New twist in the merger soap opera
Sen. Chris Murphy didn’t exactly send a fruit basket to Paramount Skydance CEO David Ellison. In a Friday post on X, Murphy said Democrats would break up “anti-consumer, anti-free speech media conglomerates” if they win power, putting a bullseye on the kind of giant-media deal Paramount is trying to stitch together.
Why this matters for your portfolio
This comes right after Warner Bros. Discovery’s board approved a sale to Paramount Global, a transaction expected to close in the third quarter of 2026 — assuming regulators don’t turn the thing into a courtroom season finale. The deal still needs final approval from the Department of Justice, and now it’s attracting political static that could slow the timeline or crank up the conditions attached to approval.

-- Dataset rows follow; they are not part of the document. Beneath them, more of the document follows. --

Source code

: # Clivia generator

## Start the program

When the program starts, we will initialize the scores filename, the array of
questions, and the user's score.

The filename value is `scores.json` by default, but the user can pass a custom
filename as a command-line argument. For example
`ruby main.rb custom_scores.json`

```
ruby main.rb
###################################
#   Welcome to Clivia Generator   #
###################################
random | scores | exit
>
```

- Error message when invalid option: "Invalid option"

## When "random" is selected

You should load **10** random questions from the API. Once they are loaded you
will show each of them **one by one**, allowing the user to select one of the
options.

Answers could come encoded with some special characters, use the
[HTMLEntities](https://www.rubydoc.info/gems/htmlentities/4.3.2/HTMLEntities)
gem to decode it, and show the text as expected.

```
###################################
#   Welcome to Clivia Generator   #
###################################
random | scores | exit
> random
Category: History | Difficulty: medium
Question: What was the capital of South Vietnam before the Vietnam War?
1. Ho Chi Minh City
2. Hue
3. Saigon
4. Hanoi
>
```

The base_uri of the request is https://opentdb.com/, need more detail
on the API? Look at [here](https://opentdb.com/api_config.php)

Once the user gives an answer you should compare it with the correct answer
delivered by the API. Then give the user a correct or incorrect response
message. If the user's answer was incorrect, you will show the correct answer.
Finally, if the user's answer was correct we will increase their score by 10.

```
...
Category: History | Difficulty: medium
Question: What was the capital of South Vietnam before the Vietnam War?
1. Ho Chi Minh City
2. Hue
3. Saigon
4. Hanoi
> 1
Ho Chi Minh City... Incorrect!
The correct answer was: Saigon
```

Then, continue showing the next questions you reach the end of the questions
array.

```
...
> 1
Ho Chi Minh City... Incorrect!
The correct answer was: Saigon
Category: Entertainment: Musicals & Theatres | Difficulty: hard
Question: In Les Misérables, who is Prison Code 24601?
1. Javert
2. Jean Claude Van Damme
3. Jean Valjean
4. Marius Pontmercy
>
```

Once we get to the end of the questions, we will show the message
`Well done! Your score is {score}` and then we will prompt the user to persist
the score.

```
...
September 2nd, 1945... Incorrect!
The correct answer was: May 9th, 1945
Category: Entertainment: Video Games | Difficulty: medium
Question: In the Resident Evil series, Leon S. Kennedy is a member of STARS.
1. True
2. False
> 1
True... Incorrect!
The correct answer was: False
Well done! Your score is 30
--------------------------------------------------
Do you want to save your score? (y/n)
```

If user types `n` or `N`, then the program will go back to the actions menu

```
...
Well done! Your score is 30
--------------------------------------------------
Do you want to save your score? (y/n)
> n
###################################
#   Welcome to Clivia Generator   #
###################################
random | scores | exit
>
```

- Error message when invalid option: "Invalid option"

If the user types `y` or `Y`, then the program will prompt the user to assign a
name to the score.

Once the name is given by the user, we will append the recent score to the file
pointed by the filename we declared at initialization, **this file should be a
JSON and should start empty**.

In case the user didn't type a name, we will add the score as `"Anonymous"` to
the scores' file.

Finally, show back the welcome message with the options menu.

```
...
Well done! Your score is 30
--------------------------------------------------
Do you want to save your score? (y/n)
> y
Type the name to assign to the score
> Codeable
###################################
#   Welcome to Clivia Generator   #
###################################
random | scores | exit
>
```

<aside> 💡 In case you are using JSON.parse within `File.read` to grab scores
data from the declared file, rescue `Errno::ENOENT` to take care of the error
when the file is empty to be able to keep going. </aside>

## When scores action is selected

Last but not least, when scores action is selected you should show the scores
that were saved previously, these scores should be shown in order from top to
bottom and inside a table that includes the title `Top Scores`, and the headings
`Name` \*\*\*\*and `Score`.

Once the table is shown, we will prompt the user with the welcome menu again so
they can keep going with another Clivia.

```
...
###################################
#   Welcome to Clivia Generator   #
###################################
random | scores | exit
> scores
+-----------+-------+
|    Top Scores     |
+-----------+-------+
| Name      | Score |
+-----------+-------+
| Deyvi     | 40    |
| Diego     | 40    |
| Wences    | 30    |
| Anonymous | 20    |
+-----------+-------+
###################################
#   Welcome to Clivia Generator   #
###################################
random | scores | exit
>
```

The backlash is getting loud
Hollywood isn’t exactly cheering from the sidelines either. More than 1,000 film and TV industry figures have already urged regulators to block the merger, warning it could shrink the big-studio club and squeeze competition, jobs, and viewer choice. So far, the deal is starting to look less like a clean corporate handoff and more like a very public food fight.
Big picture
Ellison is pitching the combined studio as a theatrical powerhouse with at least 30 films a year and a 45-day exclusive window, which sounds nice on paper. But when politics, antitrust, and Hollywood are all yelling at once, you don’t need a crystal ball to know the closing path just got more complicated.